Federkiele zum Schreiben


Traditionelle historische Federn

Federkiele

Der Federkiel ist die bekannteste und traditionsreichste Schreibfeder. Die besten Schreib- und Zeichenfedern werden von den Straußen, Schwänen, Gänsen und Raben erhalten.V on der Antike bis zum Mittelalter wurden echte Gänsefedern zum Schreiben auf Papyrus und Pergament verwendet.

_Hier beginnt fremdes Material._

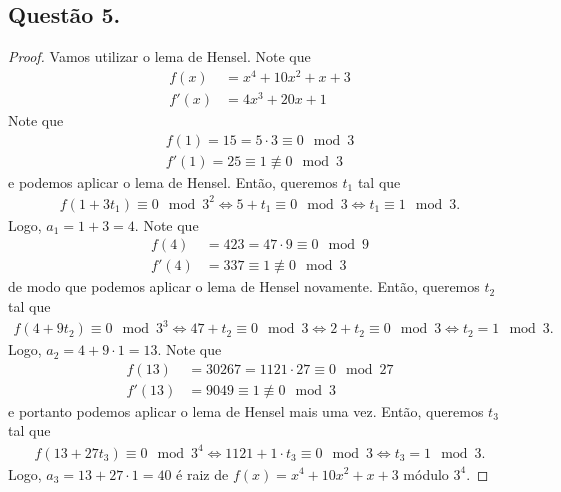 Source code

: \documentclass[a4paper,12pt]{article}
\theoremstyle{definition}
\begin{document}
	\subsection*{Questão 5.}
	\begin{proof}
		Vamos utilizar o lema de Hensel. Note que
		\begin{align*}
		f(x) &= x^4 + 10x^2 + x + 3 \\
		f'(x) &= 4x^3 + 20x + 1
		\end{align*}
		Note que 
		\begin{align*}
		f(1) = 15 = 5\cdot 3\equiv 0\mod 3 \\
		f'(1) = 25\equiv 1\not\equiv 0\mod 3
		\end{align*}
		e podemos aplicar o lema de Hensel. Então, queremos $t_1$ tal que
		\begin{align*}
		f(1 + 3t_1) \equiv 0\mod 3^2 \Leftrightarrow 5 + t_1\equiv 0\mod 3\Leftrightarrow t_1\equiv 1\mod 3.
		\end{align*}
		Logo, $a_1 = 1 + 3 = 4$. Note que
		\begin{align*}
		f(4) &= 423 = 47\cdot 9\equiv 0\mod 9 \\
		f'(4) &= 337 \equiv 1\not\equiv 0\mod 3
		\end{align*}
		de modo que podemos aplicar o lema de Hensel novamente. Então, queremos $t_2$ tal que
		\begin{align*}
		f(4+9t_2)\equiv 0\mod 3^3 \Leftrightarrow 47 + t_2\equiv 0\mod 3 \Leftrightarrow 2 + t_2\equiv 0\mod 3 \Leftrightarrow t_2 = 1\mod 3.
		\end{align*}
		Logo, $a_2 = 4 + 9\cdot 1 = 13$. Note que
		\begin{align*}
		f(13) &= 30267 = 1121\cdot 27\equiv 0\mod 27 \\
		f'(13) &= 9049 \equiv 1\not\equiv 0\mod 3
		\end{align*}
		e portanto podemos aplicar o lema de Hensel mais uma vez. Então, queremos $t_3$ tal que
		\begin{align*}
		f(13+27t_3)\equiv 0\mod 3^4\Leftrightarrow 1121 + 1\cdot t_3\equiv 0\mod 3 \Leftrightarrow t_3 = 1\mod 3.
		\end{align*}
		Logo, $a_3 = 13 + 27\cdot 1 = 40$ é raiz de $f(x) = x^4 + 10x^2 + x + 3$ módulo $3^4$.  
	\end{proof}
	
	
	
	
	
	
	
	
	
	
\end{document}
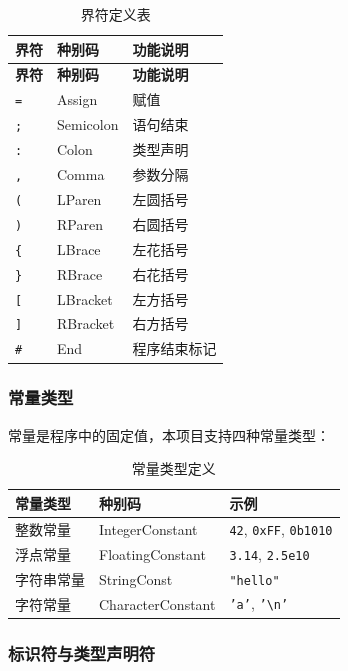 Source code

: \documentclass[12pt,a4paper]{ctexart}
\begin{document}
\begin{longtable}{|l|l|l|}
\caption{界符定义表} \label{tab:delimiters} \\
\hline
\textbf{界符} & \textbf{种别码} & \textbf{功能说明} \\
\hline
\endfirsthead
\hline
\textbf{界符} & \textbf{种别码} & \textbf{功能说明} \\
\hline
\endhead
\hline
\endfoot
\hline
\endlastfoot

\texttt{=} & Assign & 赋值 \\
\texttt{;} & Semicolon & 语句结束 \\
\texttt{:} & Colon & 类型声明 \\
\texttt{,} & Comma & 参数分隔 \\
\texttt{(} & LParen & 左圆括号 \\
\texttt{)} & RParen & 右圆括号 \\
\texttt{\{} & LBrace & 左花括号 \\
\texttt{\}} & RBrace & 右花括号 \\
\texttt{[} & LBracket & 左方括号 \\
\texttt{]} & RBracket & 右方括号 \\
\texttt{\#} & End & 程序结束标记 \\
\end{longtable}

\subsubsection{常量类型}

常量是程序中的固定值，本项目支持四种常量类型：

\begin{table}[H]
\centering
\caption{常量类型定义}
\begin{tabular}{|l|l|l|}
\hline
\textbf{常量类型} & \textbf{种别码} & \textbf{示例} \\
\hline
整数常量 & IntegerConstant & \texttt{42}, \texttt{0xFF}, \texttt{0b1010} \\
\hline
浮点常量 & FloatingConstant & \texttt{3.14}, \texttt{2.5e10} \\
\hline
字符串常量 & StringConst & \texttt{"hello"} \\
\hline
字符常量 & CharacterConstant & \texttt{'a'}, \texttt{'\textbackslash n'} \\
\hline
\end{tabular}
\end{table}

\subsubsection{标识符与类型声明符}
\end{document}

Manche Kalligraphen bestehen darauf, dass es kein besseres Schreibwerkzeug gibt. Man braucht einiges Geschick, um die Feder so zuzuschneiden, dass mit ihr über längere Strecken geschrieben werden kann. Da sie sich schnell abnützt und weich wird, muss sie schon nach kurzer Zeit nachgeschnitten werden. Für den Anfang empfiehlt es sich, mit einer Bambusfeder (aus Norfolk-Bambus zu üben. Bereits zugeschnittene Federn sind ebenfalls erhältlich.



Gänsekiele

Schon früh dienten Gänsekiele den verschiedensten Zwecken des praktischen Lebens. So berichtet der römische Dichter Martial um 90 n. Chr., dass sie als Zahnstocher Verwendung fanden.
Die erste Erwähnung des Gänsekiels als Schreibgerät findet sich um 624 n. Chr.  Um 700 n. Chr. erwähnt Adelhalmus, der Angelsachse, die Pelikanfeder als Schreibgerät.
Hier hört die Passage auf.